**Prompt**
Pull out from the material below all lines with "pointing".

--------------------------------

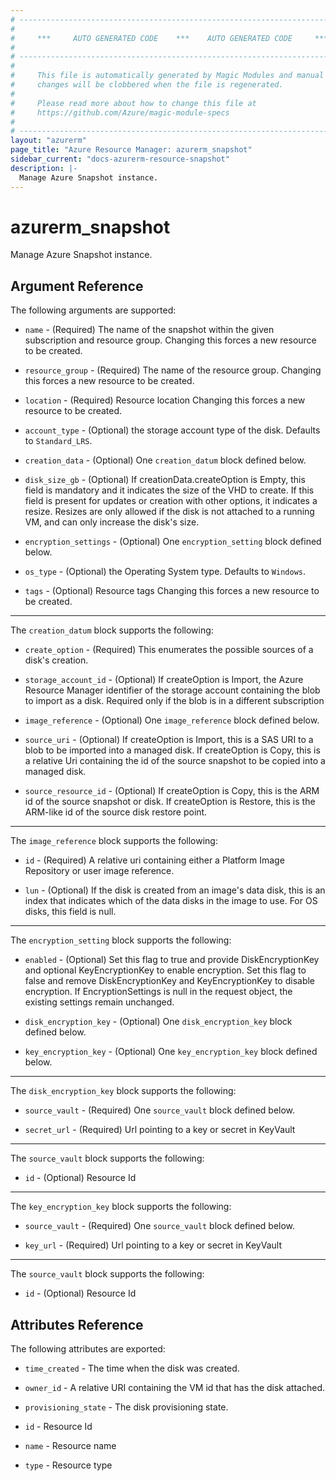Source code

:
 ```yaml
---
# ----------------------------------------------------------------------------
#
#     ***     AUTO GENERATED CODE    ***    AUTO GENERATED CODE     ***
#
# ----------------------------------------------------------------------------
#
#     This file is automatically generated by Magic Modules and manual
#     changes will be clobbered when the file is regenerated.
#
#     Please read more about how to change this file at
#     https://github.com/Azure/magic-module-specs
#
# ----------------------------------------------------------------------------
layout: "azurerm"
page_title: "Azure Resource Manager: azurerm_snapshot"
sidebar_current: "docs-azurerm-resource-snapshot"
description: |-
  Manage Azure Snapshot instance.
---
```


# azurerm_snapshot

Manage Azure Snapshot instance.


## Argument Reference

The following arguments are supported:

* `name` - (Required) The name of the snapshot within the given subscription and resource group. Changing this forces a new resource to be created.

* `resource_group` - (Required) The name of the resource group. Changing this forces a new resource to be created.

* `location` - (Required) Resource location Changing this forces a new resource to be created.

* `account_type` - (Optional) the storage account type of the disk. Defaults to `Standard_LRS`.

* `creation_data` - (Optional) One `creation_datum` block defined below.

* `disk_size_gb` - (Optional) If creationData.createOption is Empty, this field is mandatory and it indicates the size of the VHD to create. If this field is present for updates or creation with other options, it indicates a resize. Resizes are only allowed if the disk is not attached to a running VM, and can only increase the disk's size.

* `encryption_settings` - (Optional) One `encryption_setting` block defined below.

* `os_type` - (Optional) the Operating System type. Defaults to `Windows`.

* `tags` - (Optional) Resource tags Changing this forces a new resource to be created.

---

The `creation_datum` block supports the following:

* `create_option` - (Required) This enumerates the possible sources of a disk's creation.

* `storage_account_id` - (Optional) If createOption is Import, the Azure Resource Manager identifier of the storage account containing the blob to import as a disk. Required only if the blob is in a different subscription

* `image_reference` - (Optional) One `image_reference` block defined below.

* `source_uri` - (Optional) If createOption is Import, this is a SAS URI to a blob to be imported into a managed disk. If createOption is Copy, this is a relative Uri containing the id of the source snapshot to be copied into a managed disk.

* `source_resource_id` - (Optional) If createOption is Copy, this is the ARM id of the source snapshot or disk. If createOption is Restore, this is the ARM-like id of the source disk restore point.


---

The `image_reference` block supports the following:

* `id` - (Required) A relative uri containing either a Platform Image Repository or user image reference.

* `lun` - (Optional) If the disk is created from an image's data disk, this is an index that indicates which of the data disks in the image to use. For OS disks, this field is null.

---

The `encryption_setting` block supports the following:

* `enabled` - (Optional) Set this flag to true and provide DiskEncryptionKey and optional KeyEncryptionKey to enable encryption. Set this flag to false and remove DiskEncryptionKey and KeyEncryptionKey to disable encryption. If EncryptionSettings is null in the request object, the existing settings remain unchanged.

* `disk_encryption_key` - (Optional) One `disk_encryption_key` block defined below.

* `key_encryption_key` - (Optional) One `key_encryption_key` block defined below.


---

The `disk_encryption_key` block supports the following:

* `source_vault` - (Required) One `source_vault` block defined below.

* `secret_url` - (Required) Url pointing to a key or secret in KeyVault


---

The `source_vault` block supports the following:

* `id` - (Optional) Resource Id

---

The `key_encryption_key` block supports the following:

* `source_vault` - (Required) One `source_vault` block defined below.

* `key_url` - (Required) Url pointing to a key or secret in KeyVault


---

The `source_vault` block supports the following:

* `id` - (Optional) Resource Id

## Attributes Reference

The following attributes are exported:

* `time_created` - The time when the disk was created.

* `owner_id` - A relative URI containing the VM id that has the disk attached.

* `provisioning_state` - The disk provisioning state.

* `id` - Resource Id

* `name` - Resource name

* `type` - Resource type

--------------------------------

**Response below**
* `secret_url` - (Required) Url pointing to a key or secret in KeyVault
* `key_url` - (Required) Url pointing to a key or secret in KeyVault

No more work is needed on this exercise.